It’s hard not to feel a tad disoriented when you have watched almost 30 films in about 10 days at the Mumbai film festival that concluded on Thursday. Your head is full of various characters and film universes colliding into each other.
Looking back, sifting through these films carefully, I’ll perhaps remember this festival for all the fascinating fictional women I have had the pleasure of encountering.It began for me with the biopic, Colette, that paints life in Paris of the early 1900s for a woman who refuses to be forced into the background. It’s also about her lack of fear in exploring her sexuality and how the-then French society responded to it. Hint: Objects get hurled.
Aditya Sengupta’s Jonaki is about a less feisty woman in comparison, one who is forced to tolerate a marriage, a life she didn’t choose for herself.

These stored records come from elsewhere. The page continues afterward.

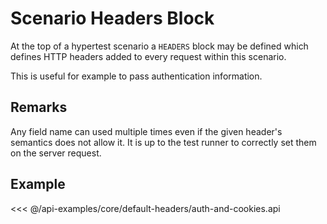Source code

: # Scenario Headers Block

At the top of a hypertest scenario a `HEADERS` block may be defined which defines HTTP headers
added to every request within this scenario.

This is useful for example to pass authentication information.

## Remarks

Any field name can used multiple times even if the given header's semantics does not allow it. It is up to
the test runner to correctly set them on the server request.

## Example

<<< @/api-examples/core/default-headers/auth-and-cookies.api
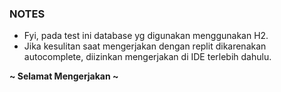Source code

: ### NOTES
- Fyi, pada test ini database yg digunakan menggunakan H2. 
- Jika kesulitan saat mengerjakan dengan replit dikarenakan autocomplete, diizinkan mengerjakan di IDE terlebih dahulu.

**~ Selamat Mengerjakan ~**

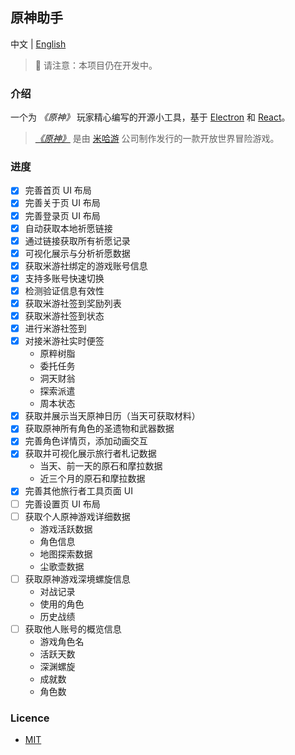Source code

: ## 原神助手

中文 | [English](README-en.md)

> 🚧 请注意：本项目仍在开发中。

### 介绍

一个为 _《原神》_ 玩家精心编写的开源小工具，基于 [Electron](https://www.electronjs.org/) 和 [React](https://reactjs.org/)。

> [_《原神》_](https://ys.mihoyo.com/) 是由 [米哈游](https://www.mihoyo.com/) 公司制作发行的一款开放世界冒险游戏。

### 进度

- [x] 完善首页 UI 布局
- [x] 完善关于页 UI 布局
- [x] 完善登录页 UI 布局
- [x] 自动获取本地祈愿链接
- [x] 通过链接获取所有祈愿记录
- [x] 可视化展示与分析祈愿数据
- [x] 获取米游社绑定的游戏账号信息
- [x] 支持多账号快速切换
- [x] 检测验证信息有效性
- [x] 获取米游社签到奖励列表
- [x] 获取米游社签到状态
- [x] 进行米游社签到
- [x] 对接米游社实时便签
  - 原粹树脂
  - 委托任务
  - 洞天财翁
  - 探索派遣
  - 周本状态
- [x] 获取并展示当天原神日历（当天可获取材料）
- [x] 获取原神所有角色的圣遗物和武器数据
- [x] 完善角色详情页，添加动画交互
- [x] 获取并可视化展示旅行者札记数据
  - 当天、前一天的原石和摩拉数据
  - 近三个月的原石和摩拉数据
- [x] 完善其他旅行者工具页面 UI
- [ ] 完善设置页 UI 布局
- [ ] 获取个人原神游戏详细数据
  - 游戏活跃数据
  - 角色信息
  - 地图探索数据
  - 尘歌壶数据
- [ ] 获取原神游戏深境螺旋信息
  - 对战记录
  - 使用的角色
  - 历史战绩
- [ ] 获取他人账号的概览信息
  - 游戏角色名
  - 活跃天数
  - 深渊螺旋
  - 成就数
  - 角色数

### Licence

- [MIT](LICENCE)
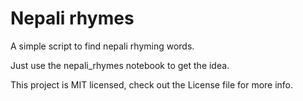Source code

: # Nepali rhymes

A simple script to find nepali rhyming words.

Just use the nepali\_rhymes notebook to get the idea. 

This project is MIT licensed, check out the License file for more info.
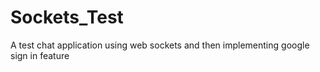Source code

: # Sockets_Test
A test chat application using web sockets and then implementing google sign in feature

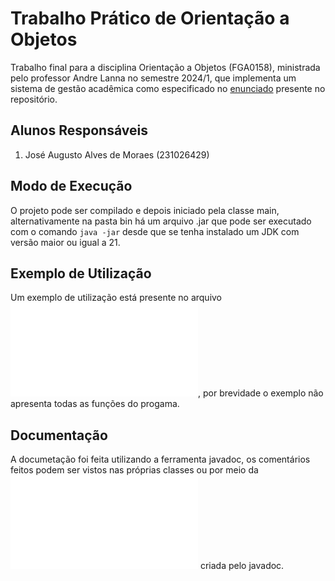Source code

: # Trabalho Prático de Orientação a Objetos

Trabalho final para a disciplina Orientação a Objetos (FGA0158),
ministrada pelo professor Andre Lanna no semestre 2024/1,
que implementa um sistema de gestão acadêmica como especificado no [enunciado](Enunciado.md) presente no repositório.

## Alunos Responsáveis

1. José Augusto Alves de Moraes (231026429)

## Modo de Execução

O projeto pode ser compilado e depois iniciado pela classe main, alternativamente na pasta bin há um arquivo .jar que pode ser executado com o comando `java -jar` desde que se tenha instalado um JDK com versão maior ou igual a 21.

## Exemplo de Utilização

Um exemplo de utilização está presente no arquivo ![exemplo.md](exemplo.md), por brevidade o exemplo não apresenta todas as funções do progama.

## Documentação

A documetação foi feita utilizando a ferramenta javadoc, os comentários feitos podem ser vistos nas próprias classes ou por meio da ![página](./javadocs/index.html) criada pelo javadoc.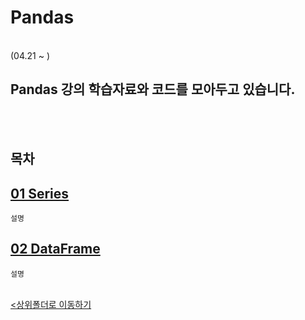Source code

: # Pandas
</br>
 (04.21 ~ )

 Pandas 강의 학습자료와 코드를 모아두고 있습니다.
-

</br></br>

## 목차

[01 Series](./01_Pandas_Series.ipynb)
-
    설명
    
[02 DataFrame](./02_Pandas_DataFrame.ipynb)
-
    설명


<br>[<상위폴더로 이동하기](..)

The lesbian-lead of the Kenyan film, Rafiki, are victims of a regressive society, which forces them to make the thankless choice between safety and happiness. As one of the characters says in a tragic scene towards the end: “I just want my normal life back.”
Sometimes, happiness is just too risky. Sometimes, you settle for a life you don’t want only so you don’t have to fight every day.The women of Vasanth’s Sivaranjiniyum Innum Sila Pengalum know all too well about this. They are those who have been dealt bad hands, women who see their resistance resulting in misery.
One of the characters, Saraswathi, tries it once, when she summons defiance after being beaten up by her husband. However, her resistance is turned completely on its head by her husband who weaponises his silence. Eventually, she begs him to beat her up, if it will mean that normalcy can return.
While on assault, it’s impossible not to think of the disturbing end stretch of Manoj Bajpayee’s Bhonsle, which leaves you shaken in the same way that Paruththiveeran did.
Different women protest differently at mistreatment. The neglected wife in Wildlife is one whose burning desire for independence has forever been quashed by the responsibility of having to run a family and raise a boy. She has little time to wallow in self-pity. As her dad told her when she was a child, “Tears help nothing”.
There are plenty of tears though in Steve McQueen’s Widows, a terrific heist film that challenges conventional tropes of the genre by making women the plotters. They don’t just do the ‘man’ things though; some of them make up for a lack of brutish strength with other equally, if not more, effective alternatives. At a festival bursting with films that have had prominent roles for women, it’s only fitting that its last film — Widows — should be one that has diverse women kicking a**.